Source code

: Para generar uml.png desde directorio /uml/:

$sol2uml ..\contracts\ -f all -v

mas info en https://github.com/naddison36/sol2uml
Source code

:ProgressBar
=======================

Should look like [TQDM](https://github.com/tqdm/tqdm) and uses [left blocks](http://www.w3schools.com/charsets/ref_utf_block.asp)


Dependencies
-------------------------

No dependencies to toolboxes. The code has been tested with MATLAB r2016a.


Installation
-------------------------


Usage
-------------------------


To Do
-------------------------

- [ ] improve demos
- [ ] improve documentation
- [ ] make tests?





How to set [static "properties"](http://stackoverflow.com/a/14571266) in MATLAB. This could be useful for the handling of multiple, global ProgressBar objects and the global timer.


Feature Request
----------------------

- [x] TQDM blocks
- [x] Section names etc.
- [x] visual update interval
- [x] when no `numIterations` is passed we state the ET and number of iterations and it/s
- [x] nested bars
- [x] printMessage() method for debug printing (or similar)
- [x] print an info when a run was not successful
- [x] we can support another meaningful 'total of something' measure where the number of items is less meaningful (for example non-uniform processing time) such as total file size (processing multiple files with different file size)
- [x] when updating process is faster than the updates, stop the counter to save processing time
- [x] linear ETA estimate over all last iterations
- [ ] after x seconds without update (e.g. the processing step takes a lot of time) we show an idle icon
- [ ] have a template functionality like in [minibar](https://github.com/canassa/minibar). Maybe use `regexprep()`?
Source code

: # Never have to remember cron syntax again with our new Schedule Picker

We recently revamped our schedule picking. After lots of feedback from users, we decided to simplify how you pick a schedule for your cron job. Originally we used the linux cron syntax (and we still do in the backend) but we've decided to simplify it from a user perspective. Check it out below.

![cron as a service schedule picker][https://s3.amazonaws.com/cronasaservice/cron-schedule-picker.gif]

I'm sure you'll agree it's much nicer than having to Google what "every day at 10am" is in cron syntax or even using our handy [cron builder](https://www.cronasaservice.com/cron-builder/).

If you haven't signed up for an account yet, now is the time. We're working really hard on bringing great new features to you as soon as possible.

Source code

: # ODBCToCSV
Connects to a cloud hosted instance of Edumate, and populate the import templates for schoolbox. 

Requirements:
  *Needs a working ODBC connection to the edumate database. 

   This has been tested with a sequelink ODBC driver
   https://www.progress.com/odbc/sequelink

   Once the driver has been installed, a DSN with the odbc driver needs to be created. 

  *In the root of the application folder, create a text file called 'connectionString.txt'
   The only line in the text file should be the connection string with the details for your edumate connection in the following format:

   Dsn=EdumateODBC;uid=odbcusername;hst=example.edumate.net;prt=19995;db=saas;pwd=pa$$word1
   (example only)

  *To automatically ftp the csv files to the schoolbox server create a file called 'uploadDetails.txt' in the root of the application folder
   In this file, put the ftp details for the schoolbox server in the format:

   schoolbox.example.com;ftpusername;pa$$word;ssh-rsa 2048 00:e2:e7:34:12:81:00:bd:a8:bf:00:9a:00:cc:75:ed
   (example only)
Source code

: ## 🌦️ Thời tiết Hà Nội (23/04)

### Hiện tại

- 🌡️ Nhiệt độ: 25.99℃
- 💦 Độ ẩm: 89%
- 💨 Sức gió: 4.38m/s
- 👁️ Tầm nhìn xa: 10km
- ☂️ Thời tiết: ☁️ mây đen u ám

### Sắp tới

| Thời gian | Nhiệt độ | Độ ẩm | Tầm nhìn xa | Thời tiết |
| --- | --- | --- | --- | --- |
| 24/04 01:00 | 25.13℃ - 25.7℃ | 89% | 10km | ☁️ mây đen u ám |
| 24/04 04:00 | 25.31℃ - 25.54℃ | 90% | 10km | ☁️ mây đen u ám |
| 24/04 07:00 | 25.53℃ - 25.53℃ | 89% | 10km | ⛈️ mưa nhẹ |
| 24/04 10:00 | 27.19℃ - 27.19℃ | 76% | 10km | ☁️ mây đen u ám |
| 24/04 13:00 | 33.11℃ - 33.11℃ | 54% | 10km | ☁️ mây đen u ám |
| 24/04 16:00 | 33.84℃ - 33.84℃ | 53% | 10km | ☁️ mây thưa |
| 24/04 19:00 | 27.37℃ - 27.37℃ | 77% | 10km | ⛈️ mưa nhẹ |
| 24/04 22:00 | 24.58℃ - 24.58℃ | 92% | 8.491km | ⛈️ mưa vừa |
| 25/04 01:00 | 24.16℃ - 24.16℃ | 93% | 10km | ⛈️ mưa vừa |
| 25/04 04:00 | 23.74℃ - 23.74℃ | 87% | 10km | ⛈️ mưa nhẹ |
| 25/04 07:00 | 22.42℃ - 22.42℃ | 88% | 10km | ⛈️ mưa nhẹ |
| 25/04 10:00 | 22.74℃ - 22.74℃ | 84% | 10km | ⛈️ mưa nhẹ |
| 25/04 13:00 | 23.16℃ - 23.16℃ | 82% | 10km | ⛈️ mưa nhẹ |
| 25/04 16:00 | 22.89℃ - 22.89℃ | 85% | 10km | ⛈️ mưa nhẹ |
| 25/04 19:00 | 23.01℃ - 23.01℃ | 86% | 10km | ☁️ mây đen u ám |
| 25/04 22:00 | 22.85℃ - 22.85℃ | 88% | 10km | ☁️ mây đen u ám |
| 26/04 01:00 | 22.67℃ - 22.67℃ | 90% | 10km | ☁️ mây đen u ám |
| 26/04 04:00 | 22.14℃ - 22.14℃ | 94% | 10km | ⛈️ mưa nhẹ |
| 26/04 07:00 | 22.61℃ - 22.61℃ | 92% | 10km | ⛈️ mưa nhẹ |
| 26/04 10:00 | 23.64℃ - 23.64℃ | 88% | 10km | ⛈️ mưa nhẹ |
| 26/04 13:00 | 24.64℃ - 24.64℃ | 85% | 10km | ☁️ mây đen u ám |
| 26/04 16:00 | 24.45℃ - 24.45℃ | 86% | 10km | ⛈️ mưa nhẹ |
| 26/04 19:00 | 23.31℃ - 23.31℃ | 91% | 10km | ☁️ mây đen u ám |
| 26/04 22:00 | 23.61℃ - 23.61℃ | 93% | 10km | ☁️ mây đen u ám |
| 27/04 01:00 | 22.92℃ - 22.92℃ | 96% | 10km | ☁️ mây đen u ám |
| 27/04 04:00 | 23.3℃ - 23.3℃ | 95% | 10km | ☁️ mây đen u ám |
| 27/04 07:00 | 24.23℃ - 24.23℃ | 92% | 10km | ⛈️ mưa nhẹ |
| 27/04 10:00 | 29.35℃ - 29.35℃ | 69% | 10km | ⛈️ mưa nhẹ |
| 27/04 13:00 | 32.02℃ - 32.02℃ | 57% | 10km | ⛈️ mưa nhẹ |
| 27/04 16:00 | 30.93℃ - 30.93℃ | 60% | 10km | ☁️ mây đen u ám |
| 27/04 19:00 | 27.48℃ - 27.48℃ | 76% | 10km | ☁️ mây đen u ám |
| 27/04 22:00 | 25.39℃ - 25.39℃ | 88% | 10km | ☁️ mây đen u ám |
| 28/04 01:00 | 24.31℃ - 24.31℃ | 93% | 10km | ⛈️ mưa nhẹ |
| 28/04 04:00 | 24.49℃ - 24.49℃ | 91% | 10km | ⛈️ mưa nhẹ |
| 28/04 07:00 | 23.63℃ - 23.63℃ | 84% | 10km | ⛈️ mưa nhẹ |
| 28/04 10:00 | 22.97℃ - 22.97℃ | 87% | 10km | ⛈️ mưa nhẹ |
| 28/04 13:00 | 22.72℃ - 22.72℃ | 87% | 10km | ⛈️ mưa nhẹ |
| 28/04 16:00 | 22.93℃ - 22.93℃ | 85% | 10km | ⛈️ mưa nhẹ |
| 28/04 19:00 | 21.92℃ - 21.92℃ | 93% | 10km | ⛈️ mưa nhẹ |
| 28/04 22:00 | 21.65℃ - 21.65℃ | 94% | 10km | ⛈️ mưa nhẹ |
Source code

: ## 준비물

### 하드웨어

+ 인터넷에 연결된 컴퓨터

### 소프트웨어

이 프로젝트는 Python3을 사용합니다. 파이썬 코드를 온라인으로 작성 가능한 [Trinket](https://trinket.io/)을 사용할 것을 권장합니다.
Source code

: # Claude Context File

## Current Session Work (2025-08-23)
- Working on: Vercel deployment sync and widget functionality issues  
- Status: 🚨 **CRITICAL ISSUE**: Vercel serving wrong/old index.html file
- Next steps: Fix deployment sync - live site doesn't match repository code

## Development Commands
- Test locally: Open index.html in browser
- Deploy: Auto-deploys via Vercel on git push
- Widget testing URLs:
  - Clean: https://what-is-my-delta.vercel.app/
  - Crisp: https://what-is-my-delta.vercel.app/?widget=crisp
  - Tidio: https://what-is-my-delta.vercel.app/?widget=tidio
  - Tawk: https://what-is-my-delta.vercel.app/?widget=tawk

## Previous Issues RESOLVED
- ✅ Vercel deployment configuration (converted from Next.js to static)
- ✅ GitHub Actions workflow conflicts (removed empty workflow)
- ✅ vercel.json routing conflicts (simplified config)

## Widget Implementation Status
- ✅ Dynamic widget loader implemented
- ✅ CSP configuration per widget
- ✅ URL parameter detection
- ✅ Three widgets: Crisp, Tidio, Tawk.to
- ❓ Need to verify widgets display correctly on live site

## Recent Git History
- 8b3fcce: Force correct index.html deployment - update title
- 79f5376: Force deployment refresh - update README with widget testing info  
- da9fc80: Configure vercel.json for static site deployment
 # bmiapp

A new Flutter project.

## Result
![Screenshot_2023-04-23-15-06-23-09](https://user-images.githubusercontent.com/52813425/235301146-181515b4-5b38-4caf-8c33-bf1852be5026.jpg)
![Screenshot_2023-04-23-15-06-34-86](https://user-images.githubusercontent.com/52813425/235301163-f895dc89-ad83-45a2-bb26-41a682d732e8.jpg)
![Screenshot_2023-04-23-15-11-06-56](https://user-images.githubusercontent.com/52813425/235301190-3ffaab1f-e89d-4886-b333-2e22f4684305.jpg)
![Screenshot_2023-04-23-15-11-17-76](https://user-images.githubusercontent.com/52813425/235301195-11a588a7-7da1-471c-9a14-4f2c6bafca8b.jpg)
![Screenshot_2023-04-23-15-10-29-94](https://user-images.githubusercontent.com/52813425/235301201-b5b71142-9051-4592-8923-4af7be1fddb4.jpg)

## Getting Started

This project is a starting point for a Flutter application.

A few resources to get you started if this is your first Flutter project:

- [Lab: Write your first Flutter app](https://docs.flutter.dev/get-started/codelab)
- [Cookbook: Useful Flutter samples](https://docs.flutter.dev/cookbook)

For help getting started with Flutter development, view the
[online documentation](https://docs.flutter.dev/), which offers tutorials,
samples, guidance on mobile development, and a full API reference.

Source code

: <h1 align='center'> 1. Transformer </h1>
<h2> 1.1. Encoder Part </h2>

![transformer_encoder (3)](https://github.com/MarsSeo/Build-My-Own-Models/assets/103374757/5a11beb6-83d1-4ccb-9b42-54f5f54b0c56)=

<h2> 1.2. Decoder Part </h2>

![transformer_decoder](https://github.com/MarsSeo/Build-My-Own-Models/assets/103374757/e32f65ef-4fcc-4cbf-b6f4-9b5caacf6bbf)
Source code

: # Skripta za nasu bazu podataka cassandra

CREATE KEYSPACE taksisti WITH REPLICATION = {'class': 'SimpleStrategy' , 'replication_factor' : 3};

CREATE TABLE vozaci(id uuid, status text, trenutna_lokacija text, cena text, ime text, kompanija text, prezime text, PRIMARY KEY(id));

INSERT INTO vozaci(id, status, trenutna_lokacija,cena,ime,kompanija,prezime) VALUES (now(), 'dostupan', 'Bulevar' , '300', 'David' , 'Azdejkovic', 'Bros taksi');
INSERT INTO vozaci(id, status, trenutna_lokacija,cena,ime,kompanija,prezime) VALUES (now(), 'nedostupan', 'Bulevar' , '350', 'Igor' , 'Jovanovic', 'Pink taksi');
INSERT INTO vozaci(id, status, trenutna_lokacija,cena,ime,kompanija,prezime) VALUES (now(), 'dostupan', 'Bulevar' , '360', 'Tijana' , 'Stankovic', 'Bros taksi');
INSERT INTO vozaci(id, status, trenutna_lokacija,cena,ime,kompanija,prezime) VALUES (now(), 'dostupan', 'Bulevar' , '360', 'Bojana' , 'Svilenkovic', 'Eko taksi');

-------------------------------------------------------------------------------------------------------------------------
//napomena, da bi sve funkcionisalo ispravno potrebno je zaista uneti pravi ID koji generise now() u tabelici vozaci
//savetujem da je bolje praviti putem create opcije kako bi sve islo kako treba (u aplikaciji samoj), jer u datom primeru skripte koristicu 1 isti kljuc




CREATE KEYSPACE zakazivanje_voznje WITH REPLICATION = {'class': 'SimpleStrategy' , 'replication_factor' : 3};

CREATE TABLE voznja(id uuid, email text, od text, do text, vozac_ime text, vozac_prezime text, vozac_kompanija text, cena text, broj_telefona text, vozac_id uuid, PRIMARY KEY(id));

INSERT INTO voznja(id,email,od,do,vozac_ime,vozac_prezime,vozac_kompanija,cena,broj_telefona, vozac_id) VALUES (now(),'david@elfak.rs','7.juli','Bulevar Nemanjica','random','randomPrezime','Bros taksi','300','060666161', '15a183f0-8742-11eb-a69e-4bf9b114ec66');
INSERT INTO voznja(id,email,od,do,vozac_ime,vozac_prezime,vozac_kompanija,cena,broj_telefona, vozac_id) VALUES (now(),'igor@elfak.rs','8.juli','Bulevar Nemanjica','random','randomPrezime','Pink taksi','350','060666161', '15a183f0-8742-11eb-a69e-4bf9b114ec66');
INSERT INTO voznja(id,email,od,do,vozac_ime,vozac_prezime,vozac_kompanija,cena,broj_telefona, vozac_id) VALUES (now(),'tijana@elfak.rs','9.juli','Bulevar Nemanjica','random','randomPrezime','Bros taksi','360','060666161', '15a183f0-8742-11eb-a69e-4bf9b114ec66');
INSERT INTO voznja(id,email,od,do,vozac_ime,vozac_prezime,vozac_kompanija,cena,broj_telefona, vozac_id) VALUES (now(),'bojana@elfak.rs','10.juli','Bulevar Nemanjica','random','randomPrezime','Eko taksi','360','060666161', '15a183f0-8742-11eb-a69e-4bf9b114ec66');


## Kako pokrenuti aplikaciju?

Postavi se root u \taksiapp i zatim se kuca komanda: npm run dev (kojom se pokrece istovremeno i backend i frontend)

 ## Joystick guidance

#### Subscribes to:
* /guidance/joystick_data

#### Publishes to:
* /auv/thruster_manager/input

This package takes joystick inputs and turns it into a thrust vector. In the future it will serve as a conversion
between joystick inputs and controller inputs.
== == ==
- _Instructions to follow_
In the material above, locate the line containing "89% | 10km | ⛈️ mưa nhẹ |" and the line containing "8.491km | ⛈️ mưa vừa |". Transcribe exactly those two lines and every line between them, and nothing more.

- _Result of the exercise_
| 24/04 07:00 | 25.53℃ - 25.53℃ | 89% | 10km | ⛈️ mưa nhẹ |
| 24/04 10:00 | 27.19℃ - 27.19℃ | 76% | 10km | ☁️ mây đen u ám |
| 24/04 13:00 | 33.11℃ - 33.11℃ | 54% | 10km | ☁️ mây đen u ám |
| 24/04 16:00 | 33.84℃ - 33.84℃ | 53% | 10km | ☁️ mây thưa |
| 24/04 19:00 | 27.37℃ - 27.37℃ | 77% | 10km | ⛈️ mưa nhẹ |
| 24/04 22:00 | 24.58℃ - 24.58℃ | 92% | 8.491km | ⛈️ mưa vừa |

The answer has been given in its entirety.